The strength of the pushback by some conservative bishops against what they fear the Family Synod will introduce changes in Church teaching on divorce and on sexual orientation is clear evidence of their fear that change is on the way. Their fear is well – founded, at least in the long term. The synod itself was not called to change doctrine, but only pastoral practice – but pastoral practice will inevitably lead, in the long run, to changes in the teaching itself.

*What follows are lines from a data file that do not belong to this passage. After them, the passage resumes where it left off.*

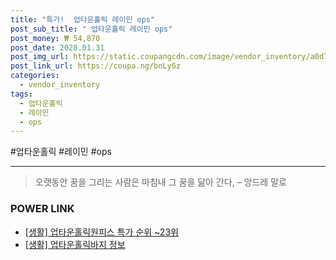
 ```yaml
--- 
title: "특가!  업타운홀릭 레이민 ops" 
post_sub_title: " 업타운홀릭 레이민 ops" 
post_money: ₩ 54,870 
post_date: 2020.01.31 
post_img_url: https://static.coupangcdn.com/image/vendor_inventory/a0d7/80550fc4a9d2d7516ebd00968127a43083c709f9ca2dda14a1f6beece4e9.jpg 
post_link_url: https://coupa.ng/bnLy6z 
categories: 
  - vendor_inventory 
tags: 
  - 업타운홀릭 
  - 레이민 
  - ops 
--- 
```

  #업타운홀릭 #레이민 #ops 
<hr> 

> 오랫동안 꿈을 그리는 사람은 마침내 그 꿈을 닮아 간다, – 앙드레 말로 


### POWER LINK

* <a href="https://blog.naver.com/sakai111/221790901324" target="_blank"> [생활] 업타운홀릭원피스 특가 순위 ~23위</a>
* <a href="https://blog.naver.com/santokki14/221775157571" target="_blank"> [생활] 업타운홀릭바지 정보 </a>
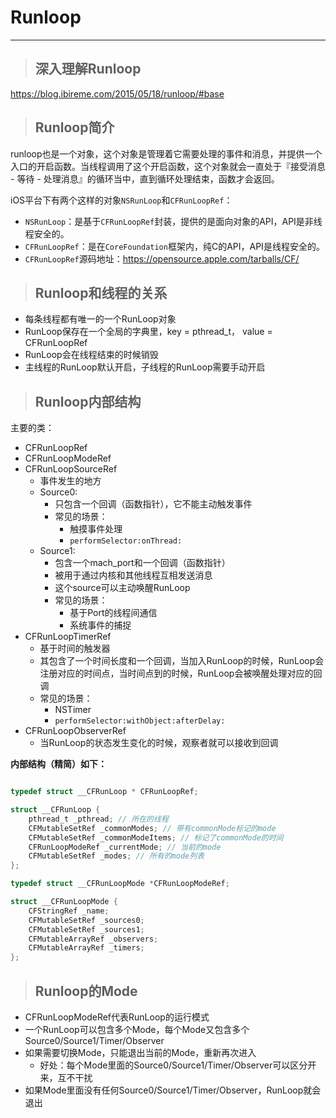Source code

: # Runloop
---
> ## 深入理解Runloop

https://blog.ibireme.com/2015/05/18/runloop/#base

> ## Runloop简介

runloop也是一个对象，这个对象是管理着它需要处理的事件和消息，并提供一个入口的开启函数。当线程调用了这个开启函数，这个对象就会一直处于『接受消息 - 等待 - 处理消息』的循环当中，直到循环处理结束，函数才会返回。

iOS平台下有两个这样的对象`NSRunLoop`和`CFRunLoopRef`：
- `NSRunLoop`：是基于`CFRunLoopRef`封装，提供的是面向对象的API，API是非线程安全的。
- `CFRunLoopRef`：是在`CoreFoundation`框架内，纯C的API，API是线程安全的。
- `CFRunLoopRef`源码地址：https://opensource.apple.com/tarballs/CF/

> ## Runloop和线程的关系

- 每条线程都有唯一的一个RunLoop对象
- RunLoop保存在一个全局的字典里，key = pthread_t， value = CFRunLoopRef
- RunLoop会在线程结束的时候销毁
- 主线程的RunLoop默认开启，子线程的RunLoop需要手动开启

> ## Runloop内部结构

主要的类：
- CFRunLoopRef
- CFRunLoopModeRef
- CFRunLoopSourceRef
  - 事件发生的地方
  - Source0:
    - 只包含一个回调（函数指针），它不能主动触发事件
    - 常见的场景：
      - 触摸事件处理
      - `performSelector:onThread:`
  - Source1:
    - 包含一个mach_port和一个回调（函数指针）
    - 被用于通过内核和其他线程互相发送消息
    - 这个source可以主动唤醒RunLoop
    - 常见的场景：
      - 基于Port的线程间通信
      - 系统事件的捕捉
- CFRunLoopTimerRef
  - 基于时间的触发器
  - 其包含了一个时间长度和一个回调，当加入RunLoop的时候，RunLoop会注册对应的时间点，当时间点到的时候，RunLoop会被唤醒处理对应的回调
  - 常见的场景：
    - NSTimer
    - `performSelector:withObject:afterDelay:`
- CFRunLoopObserverRef
  - 当RunLoop的状态发生变化的时候，观察者就可以接收到回调

**内部结构（精简）如下：**

```objectivec

typedef struct __CFRunLoop * CFRunLoopRef;

struct __CFRunLoop {
    pthread_t _pthread; // 所在的线程
    CFMutableSetRef _commonModes; // 带有commonMode标记的mode
    CFMutableSetRef _commonModeItems; // 标记了commonMode的时间
    CFRunLoopModeRef _currentMode; // 当前的mode
    CFMutableSetRef _modes; // 所有的mode列表
};

typedef struct __CFRunLoopMode *CFRunLoopModeRef;

struct __CFRunLoopMode {
    CFStringRef _name;
    CFMutableSetRef _sources0;
    CFMutableSetRef _sources1;
    CFMutableArrayRef _observers;
    CFMutableArrayRef _timers;
};
```

> ## Runloop的Mode

- CFRunLoopModeRef代表RunLoop的运行模式
- 一个RunLoop可以包含多个Mode，每个Mode又包含多个Source0/Source1/Timer/Observer
- 如果需要切换Mode，只能退出当前的Mode，重新再次进入
  - 好处：每个Mode里面的Source0/Source1/Timer/Observer可以区分开来，互不干扰
- 如果Mode里面没有任何Source0/Source1/Timer/Observer，RunLoop就会退出


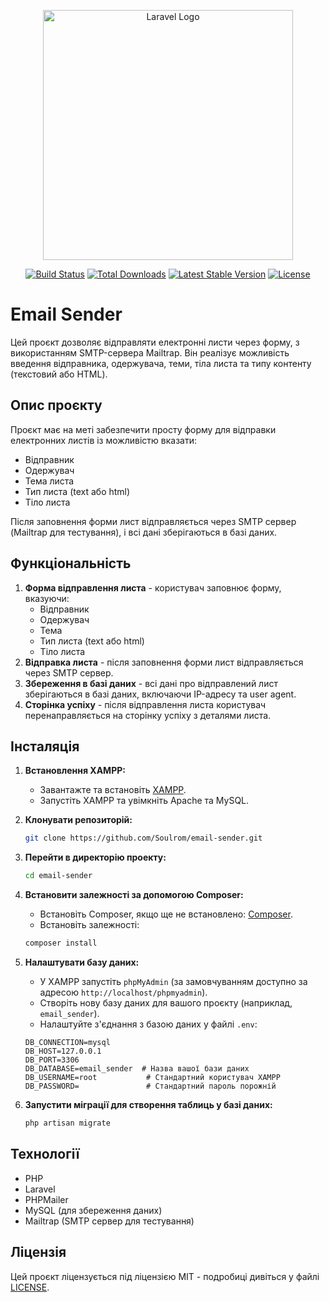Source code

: <p align="center"><a href="https://laravel.com" target="_blank"><img src="https://raw.githubusercontent.com/laravel/art/master/logo-lockup/5%20SVG/2%20CMYK/1%20Full%20Color/laravel-logolockup-cmyk-red.svg" width="400" alt="Laravel Logo"></a></p>

<p align="center">
<a href="https://github.com/laravel/framework/actions"><img src="https://github.com/laravel/framework/workflows/tests/badge.svg" alt="Build Status"></a>
<a href="https://packagist.org/packages/laravel/framework"><img src="https://img.shields.io/packagist/dt/laravel/framework" alt="Total Downloads"></a>
<a href="https://packagist.org/packages/laravel/framework"><img src="https://img.shields.io/packagist/v/laravel/framework" alt="Latest Stable Version"></a>
<a href="https://packagist.org/packages/laravel/framework"><img src="https://img.shields.io/packagist/l/laravel/framework" alt="License"></a>
</p>

# Email Sender

Цей проєкт дозволяє відправляти електронні листи через форму, з використанням SMTP-сервера Mailtrap. Він реалізує можливість введення відправника, одержувача, теми, тіла листа та типу контенту (текстовий або HTML).

## Опис проєкту

Проєкт має на меті забезпечити просту форму для відправки електронних листів із можливістю вказати:

- Відправник
- Одержувач
- Тема листа
- Тип листа (text або html)
- Тіло листа

Після заповнення форми лист відправляється через SMTP сервер (Mailtrap для тестування), і всі дані зберігаються в базі даних.

## Функціональність

1. **Форма відправлення листа** - користувач заповнює форму, вказуючи:
    - Відправник
    - Одержувач
    - Тема
    - Тип листа (text або html)
    - Тіло листа
2. **Відправка листа** - після заповнення форми лист відправляється через SMTP сервер.
3. **Збереження в базі даних** - всі дані про відправлений лист зберігаються в базі даних, включаючи IP-адресу та user agent.
4. **Сторінка успіху** - після відправлення листа користувач перенаправляється на сторінку успіху з деталями листа.

## Інсталяція

1. **Встановлення XAMPP:**
    - Завантажте та встановіть [XAMPP](https://www.apachefriends.org/index.html).
    - Запустіть XAMPP та увімкніть Apache та MySQL.

2. **Клонувати репозиторій:**
    ```bash
    git clone https://github.com/Soulrom/email-sender.git
    ```

3. **Перейти в директорію проекту:**
    ```bash
    cd email-sender
    ```

4. **Встановити залежності за допомогою Composer:**
    - Встановіть Composer, якщо ще не встановлено: [Composer](https://getcomposer.org/download/).
    - Встановіть залежності:
    ```bash
    composer install
    ```

5. **Налаштувати базу даних:**
    - У XAMPP запустіть `phpMyAdmin` (за замовчуванням доступно за адресою `http://localhost/phpmyadmin`).
    - Створіть нову базу даних для вашого проєкту (наприклад, `email_sender`).
    - Налаштуйте з'єднання з базою даних у файлі `.env`:

    ```
    DB_CONNECTION=mysql
    DB_HOST=127.0.0.1
    DB_PORT=3306
    DB_DATABASE=email_sender  # Назва вашої бази даних
    DB_USERNAME=root           # Стандартний користувач XAMPP
    DB_PASSWORD=               # Стандартний пароль порожній
    ```

6. **Запустити міграції для створення таблиць у базі даних:**
    ```bash
    php artisan migrate
    ```

## Технології

- PHP
- Laravel
- PHPMailer
- MySQL (для збереження даних)
- Mailtrap (SMTP сервер для тестування)

## Ліцензія

Цей проєкт ліцензується під ліцензією MIT - подробиці дивіться у файлі [LICENSE](LICENSE).
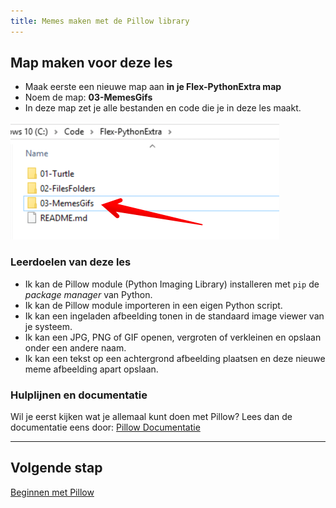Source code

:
 ```yaml
---
title: Memes maken met de Pillow library
---
```


## Map maken voor deze les
* Maak eerste een nieuwe map aan **in je Flex-PythonExtra map**
* Noem de map: **03-MemesGifs**
* In deze map zet je alle bestanden en code die je in deze les maakt.

![](new-folder.png)


### Leerdoelen van deze les
* Ik kan de Pillow module (Python Imaging Library) installeren met `pip` de *package manager* van Python.
* Ik kan de Pillow module importeren in een eigen Python script.
* Ik kan een ingeladen afbeelding tonen in de standaard image viewer van je systeem.
* Ik kan een JPG, PNG of GIF openen, vergroten of verkleinen en opslaan onder een andere naam.
* Ik kan een tekst op een achtergrond afbeelding plaatsen en deze nieuwe meme afbeelding apart opslaan.

### Hulplijnen en documentatie
Wil je eerst kijken wat je allemaal kunt doen met Pillow? Lees dan de documentatie eens door:
[Pillow Documentatie](https://pillow.readthedocs.io/en/stable/handbook/tutorial.html)

---

## Volgende stap
[Beginnen met Pillow](01-install-pillow)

More than that, those insisting on rigid adherence to a set of rigid rules as laid down in the Catechism and Canon Law, completely misunderstand the nature of “doctrine” itself. In a recent interview with the Italian Jesuit publication Civita Cattolica, the eminent theologian Cardinal Christoph Schonborn was asked about this concern, in some quarters, that doctrine should be the main focus of the synod, and their fear that it could be undermined. His response was illuminating, and has great importance for LGBT Catholics (emphasis added):
Civita: According to some, however, the aim should be eminently doctrinal; some even fear for the doctrine.
Schonborn: The challenge Pope Francis puts to us is to believe that, with the courage that comes from simple proximity, from the everyday reality of the people, we will not turn away from doctrine. We not risk diluting its clarity by walking alongside people, because we ourselves are called to walk in faith. Doctrine is not, in the first instance, a series of abstract statements, but the light of the word of God demonstrated by apostolic witness to the heart of the Church and in the hearts of believers who walk in the world today. The clarity of the light of faith and its doctrinal development in each person is not in contradiction with the way that God works with ourselves, that we are often far from living fully the Gospel.